L’ONU dénonce un « schéma » de destruction du système de santé
Un rapport de l’ONU publié mardi dernier, qui couvre la période du 7 octobre 2023 au 30 juin 2024, constate que « 22 des 38 hôpitaux de Gaza ont été rendus non fonctionnels » et dénonce un « schéma » de destruction des hôpitaux de Gaza par les forces israéliennes, ayant conduit le système de santé gazaoui à un « point d’effondrement presque complet ».
« Ce rapport décrit en détail la destruction du système de santé à Gaza et l’ampleur des meurtres de patients, de personnel et d’autres civils lors de ces attaques, au mépris flagrant du droit international humanitaire et du droit des droits de l’homme », affirme le haut commissaire des droits humains Volker Türk.
Si le rapport ne couvre pas la période dans laquelle l’hôpital Kamal Adwan a été assiégé et détruit, le même schéma peut y être constaté.

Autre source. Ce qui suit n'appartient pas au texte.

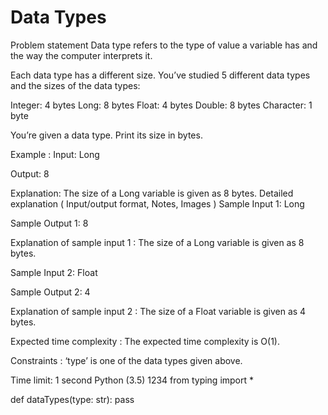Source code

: 
# Data Types

Problem statement
Data type refers to the type of value a variable has and the way the computer interprets it.



Each data type has a different size. You’ve studied 5 different data types and the sizes of the data types:

Integer: 4 bytes
Long: 8 bytes
Float: 4 bytes
Double: 8 bytes
Character: 1 byte


You’re given a data type. Print its size in bytes.



Example :
Input: Long

Output: 8

Explanation: The size of a Long variable is given as 8 bytes.
Detailed explanation ( Input/output format, Notes, Images )
Sample Input 1:
Long


Sample Output 1:
8


Explanation of sample input 1 :
The size of a Long variable is given as 8 bytes.


Sample Input 2:
Float


Sample Output 2:
4


Explanation of sample input 2 :
The size of a Float variable is given as 4 bytes.


Expected time complexity :
The expected time complexity is O(1).


Constraints :
‘type’ is one of the data types given above.

Time limit: 1 second
Python (3.5)
1234
from typing import *

def dataTypes(type: str):
    pass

Lors des attaques contre al-Shifa et Kamal Adwan, les forces israéliennes ont commencé par bombarder la zone à l’extérieur des hôpitaux, coupant l’approvisionnement, mettant les générateurs hors service et déclenchant des incendies dans plusieurs départements – y compris les services de chirurgie, de soins intensifs et de maternité.
Les troupes ont ensuite pris d’assaut les hôpitaux, forçant une grande partie du personnel et des patients restants à se déshabiller presque entièrement et les détenant, y compris les directeurs d’hôpitaux. Le directeur de l’hôpital al-Shifa, le Dr Mohammed Abu Salmiya, a été libéré après sept mois d’incarcération. Cependant, le chef du service de médecine orthopédique, le Dr Adnan al-Bursh, a été torturé à mort en détention israélienne.
Depuis le 7 octobre, Israël a tué plus de 1 150 professionnels de la santé et en a détenu 300, selon le ministère palestinien de la santé.